*** Provided material ***

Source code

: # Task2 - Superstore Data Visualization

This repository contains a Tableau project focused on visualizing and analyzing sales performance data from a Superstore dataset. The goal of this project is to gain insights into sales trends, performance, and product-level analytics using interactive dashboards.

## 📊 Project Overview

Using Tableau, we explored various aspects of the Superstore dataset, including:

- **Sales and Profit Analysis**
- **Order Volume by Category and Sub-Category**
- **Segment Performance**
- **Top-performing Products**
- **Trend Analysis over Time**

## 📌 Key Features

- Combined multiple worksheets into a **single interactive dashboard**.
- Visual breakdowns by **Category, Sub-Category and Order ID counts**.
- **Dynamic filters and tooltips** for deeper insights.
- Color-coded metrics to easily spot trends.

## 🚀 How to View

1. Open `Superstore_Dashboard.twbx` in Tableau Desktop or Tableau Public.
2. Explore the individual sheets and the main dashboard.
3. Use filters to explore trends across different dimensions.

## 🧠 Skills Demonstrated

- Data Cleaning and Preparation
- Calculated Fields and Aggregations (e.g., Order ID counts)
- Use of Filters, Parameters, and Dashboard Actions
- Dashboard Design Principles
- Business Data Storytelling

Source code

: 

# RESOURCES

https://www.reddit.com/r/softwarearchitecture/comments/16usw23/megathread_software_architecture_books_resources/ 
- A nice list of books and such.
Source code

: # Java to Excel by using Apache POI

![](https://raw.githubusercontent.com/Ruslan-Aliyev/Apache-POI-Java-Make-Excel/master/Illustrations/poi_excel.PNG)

*** End of Provided material ***

Assigned task: Retype the listing exactly, in full.

Exercise result:
Source code

: # Task2 - Superstore Data Visualization

This repository contains a Tableau project focused on visualizing and analyzing sales performance data from a Superstore dataset. The goal of this project is to gain insights into sales trends, performance, and product-level analytics using interactive dashboards.

## 📊 Project Overview

Using Tableau, we explored various aspects of the Superstore dataset, including:

- **Sales and Profit Analysis**
- **Order Volume by Category and Sub-Category**
- **Segment Performance**
- **Top-performing Products**
- **Trend Analysis over Time**

## 📌 Key Features

- Combined multiple worksheets into a **single interactive dashboard**.
- Visual breakdowns by **Category, Sub-Category and Order ID counts**.
- **Dynamic filters and tooltips** for deeper insights.
- Color-coded metrics to easily spot trends.

## 🚀 How to View

1. Open `Superstore_Dashboard.twbx` in Tableau Desktop or Tableau Public.
2. Explore the individual sheets and the main dashboard.
3. Use filters to explore trends across different dimensions.

## 🧠 Skills Demonstrated

- Data Cleaning and Preparation
- Calculated Fields and Aggregations (e.g., Order ID counts)
- Use of Filters, Parameters, and Dashboard Actions
- Dashboard Design Principles
- Business Data Storytelling

Source code

: 

# RESOURCES

https://www.reddit.com/r/softwarearchitecture/comments/16usw23/megathread_software_architecture_books_resources/ 
- A nice list of books and such.
Source code

: # Java to Excel by using Apache POI

![](https://raw.githubusercontent.com/Ruslan-Aliyev/Apache-POI-Java-Make-Excel/master/Illustrations/poi_excel.PNG)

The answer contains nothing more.